You have run your samples through QIIME2. The denoising is done, the feature table exists, taxonomy has been assigned. You are now looking at hundreds of ASVs across dozens of samples — and the question that always follows is the same: what do I do with this now, and what are these numbers actually telling me about biology?
This is a guide through the downstream data processing using R — not a step-by-step tutorial, but the conceptual map of the analysis steps.
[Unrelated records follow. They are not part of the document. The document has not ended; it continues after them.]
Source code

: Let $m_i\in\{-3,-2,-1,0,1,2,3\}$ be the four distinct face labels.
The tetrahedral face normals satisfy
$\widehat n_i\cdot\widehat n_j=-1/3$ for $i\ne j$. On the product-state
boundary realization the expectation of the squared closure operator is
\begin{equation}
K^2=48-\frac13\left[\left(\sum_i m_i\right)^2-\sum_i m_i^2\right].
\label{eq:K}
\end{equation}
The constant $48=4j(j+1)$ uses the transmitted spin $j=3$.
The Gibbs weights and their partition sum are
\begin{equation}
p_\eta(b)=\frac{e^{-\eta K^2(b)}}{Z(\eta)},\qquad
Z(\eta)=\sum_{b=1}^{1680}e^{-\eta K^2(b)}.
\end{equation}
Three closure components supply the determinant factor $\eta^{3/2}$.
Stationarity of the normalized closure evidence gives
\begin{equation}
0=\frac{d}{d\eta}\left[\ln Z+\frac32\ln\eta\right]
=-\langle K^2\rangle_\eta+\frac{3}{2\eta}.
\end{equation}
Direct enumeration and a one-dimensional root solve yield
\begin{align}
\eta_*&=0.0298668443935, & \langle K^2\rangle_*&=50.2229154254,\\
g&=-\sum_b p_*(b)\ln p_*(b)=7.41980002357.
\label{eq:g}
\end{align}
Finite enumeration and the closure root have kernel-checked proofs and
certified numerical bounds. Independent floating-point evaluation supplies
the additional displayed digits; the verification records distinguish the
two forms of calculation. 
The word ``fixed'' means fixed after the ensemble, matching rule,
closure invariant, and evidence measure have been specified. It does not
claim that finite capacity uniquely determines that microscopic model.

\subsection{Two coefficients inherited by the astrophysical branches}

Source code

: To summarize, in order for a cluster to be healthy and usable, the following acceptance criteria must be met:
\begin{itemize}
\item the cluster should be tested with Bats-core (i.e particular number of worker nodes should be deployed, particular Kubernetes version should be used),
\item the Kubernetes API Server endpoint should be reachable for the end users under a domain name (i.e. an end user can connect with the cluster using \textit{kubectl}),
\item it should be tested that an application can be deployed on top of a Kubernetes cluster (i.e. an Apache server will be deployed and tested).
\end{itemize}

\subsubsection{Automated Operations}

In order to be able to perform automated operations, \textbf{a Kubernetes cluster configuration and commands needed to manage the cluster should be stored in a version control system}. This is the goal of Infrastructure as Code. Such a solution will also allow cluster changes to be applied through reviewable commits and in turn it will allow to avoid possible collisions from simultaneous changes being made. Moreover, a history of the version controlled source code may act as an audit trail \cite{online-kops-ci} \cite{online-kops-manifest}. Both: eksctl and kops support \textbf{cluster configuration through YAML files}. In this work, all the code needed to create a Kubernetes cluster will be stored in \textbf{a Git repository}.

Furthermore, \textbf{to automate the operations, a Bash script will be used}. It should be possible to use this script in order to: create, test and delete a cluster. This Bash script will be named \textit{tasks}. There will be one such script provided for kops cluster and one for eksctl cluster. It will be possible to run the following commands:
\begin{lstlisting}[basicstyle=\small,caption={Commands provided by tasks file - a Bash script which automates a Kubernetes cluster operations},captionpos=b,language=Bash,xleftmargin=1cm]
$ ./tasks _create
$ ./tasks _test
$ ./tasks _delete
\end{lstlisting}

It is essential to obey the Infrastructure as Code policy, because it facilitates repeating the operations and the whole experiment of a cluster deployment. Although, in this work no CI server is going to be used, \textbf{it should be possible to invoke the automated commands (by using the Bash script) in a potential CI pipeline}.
All figures in this guide were generated using the workflow on the Moving Pictures dataset (Caporaso et al. 2011). To run the workflow yourself, download the dataset files directly from the official QIIME2 tutorial page — they are free and always up to date: docs.qiime2.org/2024.10/tutorials/moving-pictures
Taxonomic composition in phyloseq: phylum-level profiling with ggplot2
Every investigation starts with a survey of the scene. Before any statistical test, the first question is compositional: which microbial phyla dominate, and does the pattern vary across groups? If it does not, everything downstream will be harder to interpret. If it does — as it almost always does across distinct body sites or conditions — you already have your first biological result.
The standard approach aggregates ASVs to phylum level, normalizes each sample to relative abundance, and displays the result as stacked bars. This visualization is intended to provide an initial overview of the community structure, allowing you to spot broad patterns between groups before moving to more granular statistical testing.